Find the string "turn" in the data, and copy out each line that has it.

*** RECORDS SHOWN ***

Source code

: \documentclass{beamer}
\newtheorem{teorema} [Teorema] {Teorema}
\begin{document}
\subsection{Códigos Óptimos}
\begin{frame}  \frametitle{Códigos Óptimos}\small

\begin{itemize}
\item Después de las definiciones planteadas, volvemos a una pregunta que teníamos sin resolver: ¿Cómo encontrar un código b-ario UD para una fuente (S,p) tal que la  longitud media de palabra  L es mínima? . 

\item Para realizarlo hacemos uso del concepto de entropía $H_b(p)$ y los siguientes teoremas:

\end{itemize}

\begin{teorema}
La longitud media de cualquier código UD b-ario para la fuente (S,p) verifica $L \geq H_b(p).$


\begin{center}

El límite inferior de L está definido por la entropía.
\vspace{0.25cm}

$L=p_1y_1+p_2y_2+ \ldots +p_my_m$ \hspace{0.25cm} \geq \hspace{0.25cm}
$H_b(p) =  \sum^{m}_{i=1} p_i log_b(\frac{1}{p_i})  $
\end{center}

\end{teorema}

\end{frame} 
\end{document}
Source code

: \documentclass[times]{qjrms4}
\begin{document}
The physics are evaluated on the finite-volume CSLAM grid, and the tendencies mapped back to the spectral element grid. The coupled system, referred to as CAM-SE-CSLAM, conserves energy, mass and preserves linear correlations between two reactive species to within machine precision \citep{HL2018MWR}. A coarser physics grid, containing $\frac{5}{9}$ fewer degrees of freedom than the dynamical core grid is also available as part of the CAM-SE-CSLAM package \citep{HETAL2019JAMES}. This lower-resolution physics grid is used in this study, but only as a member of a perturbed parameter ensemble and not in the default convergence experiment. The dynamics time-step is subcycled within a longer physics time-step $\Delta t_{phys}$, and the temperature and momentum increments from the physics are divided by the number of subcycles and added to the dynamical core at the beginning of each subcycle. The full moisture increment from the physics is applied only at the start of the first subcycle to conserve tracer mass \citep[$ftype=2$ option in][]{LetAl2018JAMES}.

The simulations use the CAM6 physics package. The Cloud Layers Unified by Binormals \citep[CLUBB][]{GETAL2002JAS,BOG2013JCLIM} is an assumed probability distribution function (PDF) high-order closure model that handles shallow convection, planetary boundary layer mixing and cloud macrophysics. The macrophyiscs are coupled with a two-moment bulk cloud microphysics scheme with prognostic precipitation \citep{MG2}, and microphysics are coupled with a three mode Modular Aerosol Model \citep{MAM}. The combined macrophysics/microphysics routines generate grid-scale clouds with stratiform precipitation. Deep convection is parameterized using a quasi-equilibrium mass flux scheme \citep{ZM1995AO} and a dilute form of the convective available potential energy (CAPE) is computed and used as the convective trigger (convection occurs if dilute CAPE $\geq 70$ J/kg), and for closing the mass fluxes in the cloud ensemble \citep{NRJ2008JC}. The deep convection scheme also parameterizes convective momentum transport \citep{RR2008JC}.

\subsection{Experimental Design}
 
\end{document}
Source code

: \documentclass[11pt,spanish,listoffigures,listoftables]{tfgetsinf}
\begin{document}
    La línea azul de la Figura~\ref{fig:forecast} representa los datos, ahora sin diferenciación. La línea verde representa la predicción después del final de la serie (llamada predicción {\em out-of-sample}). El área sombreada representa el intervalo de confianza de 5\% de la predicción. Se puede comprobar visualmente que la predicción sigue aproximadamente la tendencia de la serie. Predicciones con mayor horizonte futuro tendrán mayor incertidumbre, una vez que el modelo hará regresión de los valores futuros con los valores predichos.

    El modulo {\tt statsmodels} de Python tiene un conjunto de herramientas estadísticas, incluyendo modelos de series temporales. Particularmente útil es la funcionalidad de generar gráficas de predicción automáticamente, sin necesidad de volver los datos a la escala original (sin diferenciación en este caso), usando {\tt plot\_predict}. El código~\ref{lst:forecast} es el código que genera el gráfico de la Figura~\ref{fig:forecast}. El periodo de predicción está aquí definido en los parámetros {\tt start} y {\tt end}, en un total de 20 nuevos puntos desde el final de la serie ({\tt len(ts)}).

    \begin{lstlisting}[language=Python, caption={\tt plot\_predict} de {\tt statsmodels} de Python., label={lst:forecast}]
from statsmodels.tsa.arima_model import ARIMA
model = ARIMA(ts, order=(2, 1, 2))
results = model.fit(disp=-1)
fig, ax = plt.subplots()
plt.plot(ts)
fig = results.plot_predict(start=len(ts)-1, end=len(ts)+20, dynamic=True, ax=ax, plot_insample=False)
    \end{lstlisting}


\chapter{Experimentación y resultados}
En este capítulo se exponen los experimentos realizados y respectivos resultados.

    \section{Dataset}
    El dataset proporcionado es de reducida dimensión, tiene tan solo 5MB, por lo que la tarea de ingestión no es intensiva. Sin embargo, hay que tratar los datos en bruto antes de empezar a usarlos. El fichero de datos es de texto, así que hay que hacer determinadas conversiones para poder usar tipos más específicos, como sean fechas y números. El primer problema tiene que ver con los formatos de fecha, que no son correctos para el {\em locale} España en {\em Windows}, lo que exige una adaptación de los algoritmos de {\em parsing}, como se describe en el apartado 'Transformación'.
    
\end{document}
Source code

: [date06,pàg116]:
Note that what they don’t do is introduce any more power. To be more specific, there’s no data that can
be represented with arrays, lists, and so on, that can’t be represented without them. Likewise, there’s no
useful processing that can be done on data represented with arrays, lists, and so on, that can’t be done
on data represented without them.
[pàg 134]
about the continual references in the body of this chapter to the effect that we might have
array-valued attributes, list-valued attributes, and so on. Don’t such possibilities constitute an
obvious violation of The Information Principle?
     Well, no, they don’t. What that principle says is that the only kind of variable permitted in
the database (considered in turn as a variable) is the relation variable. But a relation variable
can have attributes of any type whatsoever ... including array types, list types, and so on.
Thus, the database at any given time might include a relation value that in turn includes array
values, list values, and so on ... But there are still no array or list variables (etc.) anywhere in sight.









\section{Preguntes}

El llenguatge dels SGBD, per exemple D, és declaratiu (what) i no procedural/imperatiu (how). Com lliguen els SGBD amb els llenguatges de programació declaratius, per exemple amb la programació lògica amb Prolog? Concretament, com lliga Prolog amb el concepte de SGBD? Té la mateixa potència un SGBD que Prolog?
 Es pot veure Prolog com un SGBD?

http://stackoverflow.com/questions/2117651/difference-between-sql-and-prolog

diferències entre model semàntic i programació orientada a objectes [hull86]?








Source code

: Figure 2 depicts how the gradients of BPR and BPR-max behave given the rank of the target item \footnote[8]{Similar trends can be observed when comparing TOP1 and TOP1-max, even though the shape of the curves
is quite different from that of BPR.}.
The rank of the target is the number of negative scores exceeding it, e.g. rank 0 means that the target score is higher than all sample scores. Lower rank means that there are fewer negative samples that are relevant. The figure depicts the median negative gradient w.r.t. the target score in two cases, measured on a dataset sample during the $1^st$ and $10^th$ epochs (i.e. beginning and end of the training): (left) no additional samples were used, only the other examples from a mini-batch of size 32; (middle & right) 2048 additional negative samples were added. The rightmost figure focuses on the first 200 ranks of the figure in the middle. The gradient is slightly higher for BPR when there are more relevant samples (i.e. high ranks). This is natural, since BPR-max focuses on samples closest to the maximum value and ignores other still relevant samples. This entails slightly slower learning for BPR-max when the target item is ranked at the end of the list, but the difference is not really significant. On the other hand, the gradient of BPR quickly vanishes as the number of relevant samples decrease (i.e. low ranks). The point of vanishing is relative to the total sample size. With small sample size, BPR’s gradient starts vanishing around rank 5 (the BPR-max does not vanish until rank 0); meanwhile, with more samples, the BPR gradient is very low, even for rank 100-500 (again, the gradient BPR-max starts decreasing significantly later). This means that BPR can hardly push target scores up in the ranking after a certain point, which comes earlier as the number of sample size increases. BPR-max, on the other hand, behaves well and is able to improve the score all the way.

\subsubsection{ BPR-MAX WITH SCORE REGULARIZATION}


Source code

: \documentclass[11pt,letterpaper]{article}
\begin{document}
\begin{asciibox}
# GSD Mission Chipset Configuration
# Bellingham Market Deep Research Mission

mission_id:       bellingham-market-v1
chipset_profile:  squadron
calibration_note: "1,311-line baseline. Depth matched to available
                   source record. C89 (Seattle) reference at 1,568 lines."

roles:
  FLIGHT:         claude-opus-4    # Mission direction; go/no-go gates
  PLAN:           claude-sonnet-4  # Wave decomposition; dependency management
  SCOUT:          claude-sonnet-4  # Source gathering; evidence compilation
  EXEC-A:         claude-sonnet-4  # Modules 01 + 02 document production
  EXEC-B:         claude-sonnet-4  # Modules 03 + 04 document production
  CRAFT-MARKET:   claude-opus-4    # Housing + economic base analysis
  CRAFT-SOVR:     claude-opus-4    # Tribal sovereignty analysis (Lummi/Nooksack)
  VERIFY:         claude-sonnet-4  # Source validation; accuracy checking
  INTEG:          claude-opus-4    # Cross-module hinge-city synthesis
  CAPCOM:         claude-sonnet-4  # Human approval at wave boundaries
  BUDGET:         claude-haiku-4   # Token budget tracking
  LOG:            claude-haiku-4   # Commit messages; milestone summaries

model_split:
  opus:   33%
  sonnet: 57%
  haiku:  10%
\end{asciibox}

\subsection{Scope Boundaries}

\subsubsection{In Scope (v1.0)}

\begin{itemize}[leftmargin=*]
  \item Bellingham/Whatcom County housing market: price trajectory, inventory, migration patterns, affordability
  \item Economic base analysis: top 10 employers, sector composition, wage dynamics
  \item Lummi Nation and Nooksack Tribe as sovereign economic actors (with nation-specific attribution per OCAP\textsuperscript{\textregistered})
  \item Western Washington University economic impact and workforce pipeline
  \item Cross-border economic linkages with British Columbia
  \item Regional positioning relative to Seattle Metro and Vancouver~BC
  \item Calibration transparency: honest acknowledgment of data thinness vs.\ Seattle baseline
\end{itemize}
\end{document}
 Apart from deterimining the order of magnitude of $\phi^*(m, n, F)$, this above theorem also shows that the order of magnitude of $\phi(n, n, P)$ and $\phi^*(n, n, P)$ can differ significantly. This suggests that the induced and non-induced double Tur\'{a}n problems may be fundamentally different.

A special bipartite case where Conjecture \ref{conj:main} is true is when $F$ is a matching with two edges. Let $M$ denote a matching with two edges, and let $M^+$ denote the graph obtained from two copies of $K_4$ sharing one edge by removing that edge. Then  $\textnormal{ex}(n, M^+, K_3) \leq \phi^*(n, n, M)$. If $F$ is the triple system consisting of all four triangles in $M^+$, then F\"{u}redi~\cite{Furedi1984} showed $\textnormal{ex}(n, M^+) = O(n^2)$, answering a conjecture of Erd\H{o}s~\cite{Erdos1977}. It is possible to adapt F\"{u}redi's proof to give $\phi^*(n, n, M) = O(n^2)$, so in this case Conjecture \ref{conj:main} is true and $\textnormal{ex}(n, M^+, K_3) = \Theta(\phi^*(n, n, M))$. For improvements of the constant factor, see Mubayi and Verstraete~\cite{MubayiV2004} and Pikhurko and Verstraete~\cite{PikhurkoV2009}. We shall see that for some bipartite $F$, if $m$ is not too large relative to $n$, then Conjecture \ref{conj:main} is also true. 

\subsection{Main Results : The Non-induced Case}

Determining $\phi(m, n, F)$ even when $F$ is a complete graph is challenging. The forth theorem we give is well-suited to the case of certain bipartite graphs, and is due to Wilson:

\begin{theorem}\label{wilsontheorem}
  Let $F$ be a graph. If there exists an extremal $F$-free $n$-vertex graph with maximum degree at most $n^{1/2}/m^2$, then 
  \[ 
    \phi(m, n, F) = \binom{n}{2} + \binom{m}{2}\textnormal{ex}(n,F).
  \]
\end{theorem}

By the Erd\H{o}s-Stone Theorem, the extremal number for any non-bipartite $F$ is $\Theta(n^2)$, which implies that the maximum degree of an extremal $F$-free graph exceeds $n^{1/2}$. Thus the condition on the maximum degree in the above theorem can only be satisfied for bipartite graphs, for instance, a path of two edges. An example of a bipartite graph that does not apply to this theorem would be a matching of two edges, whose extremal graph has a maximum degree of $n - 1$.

*** End of RECORDS SHOWN ***

WRITTEN ANSWER:
the database (considered in turn as a variable) is the relation variable. But a relation variable
Thus, the database at any given time might include a relation value that in turn includes array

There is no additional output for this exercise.